A little over a week ago I had my first face-to-face interview in D.C., and my nerves were a wreck.
This interview was much bigger than what I have done for my campus newspaper. It wasn’t with one of the professors I pass every day in the hallways of my university or another Christian studies major praising the musical talent of Mumford & Sons. I was going to sit down with Ingrid Betancourt, a Colombian presidential candidate who spent six-and-a-half years captured by a guerrilla force in the Colombian jungle. She’s a woman with a haunting yet amazing story.
Of course, Murphy’s Law, that morning in my office was hectic and time-crunched.
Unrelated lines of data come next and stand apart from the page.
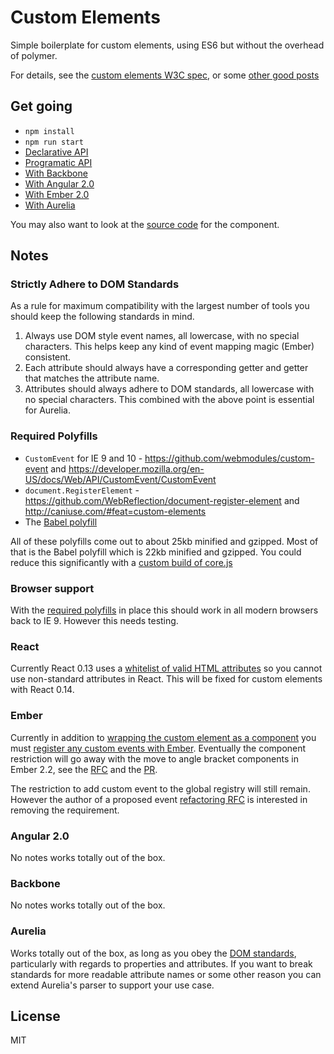 # Custom Elements

Simple boilerplate for custom elements, using ES6 but without the overhead of polymer.

For details, see the [custom elements W3C spec](http://w3c.github.io/webcomponents/spec/custom/), or some [other good posts](http://h3manth.com/new/blog/2015/custom-elements-with-es6/)

## Get going

- `npm install`
- `npm run start`
- [Declarative API](examples/declarative.html)
- [Programatic API](examples/programatic.html)
- [With Backbone](examples/backbone-app/index.html)
- [With Angular 2.0](examples/angular-app/app.ts)
- [With Ember 2.0](examples/ember-app/app/components/item-rating.js)
- [With Aurelia](examples/aurelia-app/src)

You may also want to look at the [source code](src/item-rating.js) for the component.

## Notes

### Strictly Adhere to DOM Standards

As a rule for maximum compatibility with the largest number of tools you should keep the following standards in mind.

1. Always use DOM style event names, all lowercase, with no special characters. This helps keep any kind of event mapping magic (Ember) consistent.
2. Each attribute should always have a corresponding getter and getter that matches the attribute name.
3. Attributes should always adhere to DOM standards, all lowercase with no special characters. This combined with the above point is essential for Aurelia.

### Required Polyfills

* `CustomEvent` for IE 9 and 10 - https://github.com/webmodules/custom-event and https://developer.mozilla.org/en-US/docs/Web/API/CustomEvent/CustomEvent
* `document.RegisterElement` - https://github.com/WebReflection/document-register-element and http://caniuse.com/#feat=custom-elements
* The [Babel polyfill](http://babeljs.io/docs/usage/polyfill/)

All of these polyfills come out to about 25kb minified and gzipped. Most of that is the Babel polyfill which is 22kb minified and gzipped. You could reduce this significantly with a [custom build of core.js](https://github.com/zloirock/core-js#custom-build)

### Browser support

With the [required polyfills](#required-pollyfills) in place this should work in all modern browsers back to IE 9. However this needs testing.

### React

Currently React 0.13 uses a [whitelist of valid HTML attributes](https://github.com/facebook/react/issues/140) so you cannot use non-standard attributes in React. This will be fixed for custom elements with React 0.14.

### Ember

Currently in addition to [wrapping the custom element as a component](examples/ember-app/app/components/item-rating.js) you must [register any custom events with Ember](examples/ember-app/config/environment.js#L16-L23). Eventually the component restriction will go away with the move to angle bracket components in Ember 2.2, see the [RFC](https://github.com/emberjs/rfcs/pull/60) and the [PR](https://github.com/emberjs/ember.js/pull/12011).

The restriction to add custom event to the global registry will still remain. However the author of a proposed event [refactoring RFC](https://github.com/emberjs/rfcs/pull/86) is interested in removing the requirement.

### Angular 2.0

No notes works totally out of the box.

### Backbone

No notes works totally out of the box.

### Aurelia

Works totally out of the box, as long as you obey the [DOM standards](#strictly-adhere-to-dom-standards), particularly with regards to properties and attributes. If you want to break standards for more readable attribute names or some other reason you can extend Aurelia's parser to support your use case.

## License

MIT
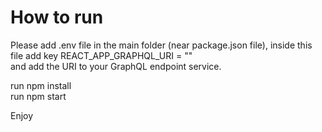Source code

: # How to run  
  
Please add .env file in the main folder (near package.json file), inside this file add key REACT_APP_GRAPHQL_URI = ""  
and add the URI to your GraphQL endpoint service.  
  
run npm install  
run npm start  
  
Enjoy
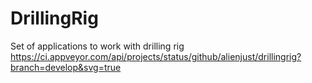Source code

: # DrillingRig
Set of applications to work with drilling rig
https://ci.appveyor.com/api/projects/status/github/alienjust/drillingrig?branch=develop&svg=true
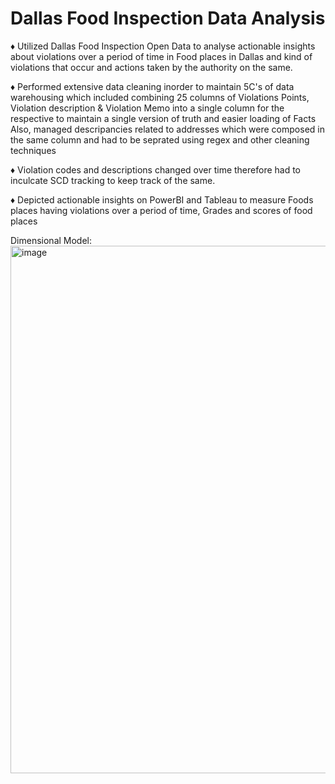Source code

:# Dallas Food Inspection Data Analysis

♦ Utilized Dallas Food Inspection Open Data to analyse actionable insights about violations over a period of time in Food places in Dallas and kind of violations that occur and actions taken by the authority on the same.

♦ Performed extensive data cleaning inorder to maintain 5C's of data warehousing which included combining 25 columns of Violations Points, Violation description & Violation Memo into a single column for the respective to maintain a single version of truth and easier loading of Facts
Also, managed descripancies related to addresses which were composed in the same column and had to be seprated using regex and other cleaning techniques

♦ Violation codes and descriptions changed over time therefore had to inculcate SCD tracking to keep track of the same.

♦ Depicted actionable insights on PowerBI and Tableau to measure Foods places having violations over a period of time, Grades and scores of food places 

Dimensional Model:
<img width="844" alt="image" src="https://github.com/Shrutika-Salian/Dallas-Food-Inspections/assets/91072559/e37af6f3-2c19-445f-bf79-f338207db2d7">

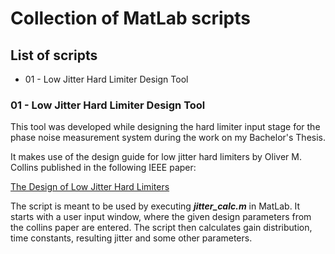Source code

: # Collection of MatLab scripts

## List of scripts

- 01 - Low Jitter Hard Limiter Design Tool 


### 01 - Low Jitter Hard Limiter Design Tool

This tool was developed while designing the hard limiter input stage for the phase noise measurement system during the work on my Bachelor's Thesis.

It makes use of the design guide for low jitter hard limiters by Oliver M. Collins published in the following IEEE paper:

[The Design of Low Jitter Hard Limiters](https://ieeexplore.ieee.org/document/494304)

The script is meant to be used by executing ***jitter_calc.m*** in MatLab. It starts with a user input window, where the given design parameters from the collins paper are entered. The script then calculates gain distribution, time constants, resulting jitter and some other parameters.



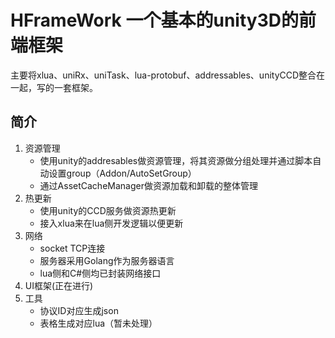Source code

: # HFrameWork 一个基本的unity3D的前端框架
主要将xlua、uniRx、uniTask、lua-protobuf、addressables、unityCCD整合在一起，写的一套框架。
## 简介
1. 资源管理
    - 使用unity的addresables做资源管理，将其资源做分组处理并通过脚本自动设置group（Addon/AutoSetGroup）
    - 通过AssetCacheManager做资源加载和卸载的整体管理
2. 热更新
    - 使用unity的CCD服务做资源热更新
    - 接入xlua来在lua侧开发逻辑以便更新
3. 网络
    - socket TCP连接
    - 服务器采用Golang作为服务器语言
    - lua侧和C#侧均已封装网络接口
4. UI框架(正在进行)
5. 工具 
    - 协议ID对应生成json
    - 表格生成对应lua（暂未处理）

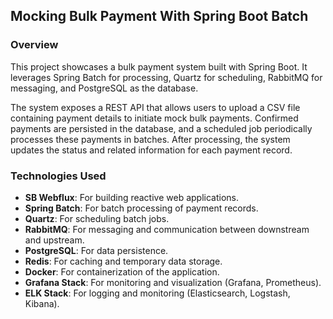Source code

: ## Mocking Bulk Payment With Spring Boot Batch

### Overview

This project showcases a bulk payment system built with Spring Boot. It leverages Spring Batch for processing, Quartz
for scheduling, RabbitMQ for messaging, and PostgreSQL as the database.

The system exposes a REST API that allows users to upload a CSV file containing payment details to initiate mock bulk
payments. Confirmed payments are persisted in the database, and a scheduled job periodically processes these payments in
batches. After processing, the system updates the status and related information for each payment record.

### Technologies Used

- **SB Webflux**: For building reactive web applications.
- **Spring Batch**: For batch processing of payment records.
- **Quartz**: For scheduling batch jobs.
- **RabbitMQ**: For messaging and communication between downstream and upstream.
- **PostgreSQL**: For data persistence.
- **Redis**: For caching and temporary data storage.
- **Docker**: For containerization of the application.
- **Grafana Stack**: For monitoring and visualization (Grafana, Prometheus).
- **ELK Stack**: For logging and monitoring (Elasticsearch, Logstash, Kibana).
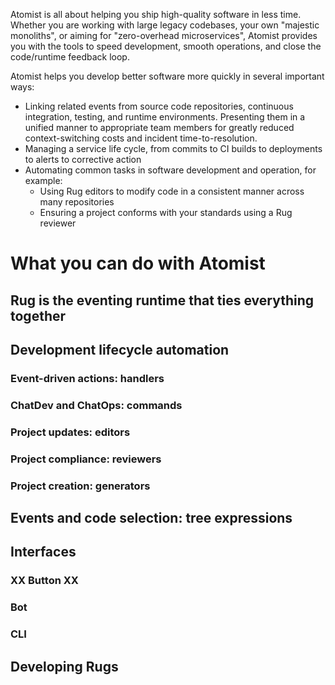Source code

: Atomist is all about helping you ship high-quality software in less
time.  Whether you are working with large legacy codebases, your own
"majestic monoliths", or aiming for "zero-overhead microservices",
Atomist provides you with the tools to speed development, smooth
operations, and close the code/runtime feedback loop.

Atomist helps you develop better software more quickly in several
important ways:

-   Linking related events from source code repositories, continuous
    integration, testing, and runtime environments. Presenting them in
    a unified manner to appropriate team members for greatly reduced
    context-switching costs and incident time-to-resolution.
-   Managing a service life cycle, from commits to CI builds to
    deployments to alerts to corrective action
-   Automating common tasks in software development and operation,
    for example:
    -   Using Rug editors to modify code in a consistent manner
        across many repositories
    -   Ensuring a project conforms with your standards using a Rug
        reviewer

# What you can do with Atomist
## Rug is the eventing runtime that ties everything together
## Development lifecycle automation
### Event-driven actions: handlers
### ChatDev and ChatOps: commands
### Project updates: editors
### Project compliance: reviewers
### Project creation: generators
## Events and code selection: tree expressions
## Interfaces
### XX Button XX
### Bot
### CLI
## Developing Rugs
I had more things to do that day than I had yet to encounter and less time to accomplish them. I also had not eaten breakfast and there was no time for lunch!
My mind was whirring with questions and worries as I walked toward our meeting place, the Fairmont Hotel. When I got there, where exactly was I supposed to meet her? How would I know when she arrived? Did I look professional enough or was it obvious I was some college student new on the job? Would she take me seriously? Would I offend her with my questions? And the list went on.
I finally arrived at the swanky hotel with 10 minutes to spare, and I could picture all the fabulous people that had stayed there. So now on top of my interview anxieties, I was overwhelmed with soaking up the grandeur of this place. (You see, at home we’re more of a Holiday Inn Express kind of family.)
Eventually, I met Betancourt — with the help of her kind media contact, of course — on the outdoor patio. Once our question-and-answer session began, most of my worries fluttered away. She answered my questions with a soft French accent between bites of her colorful salad. At the end of the interview, she assured me that I did very well. We even parted with a hug.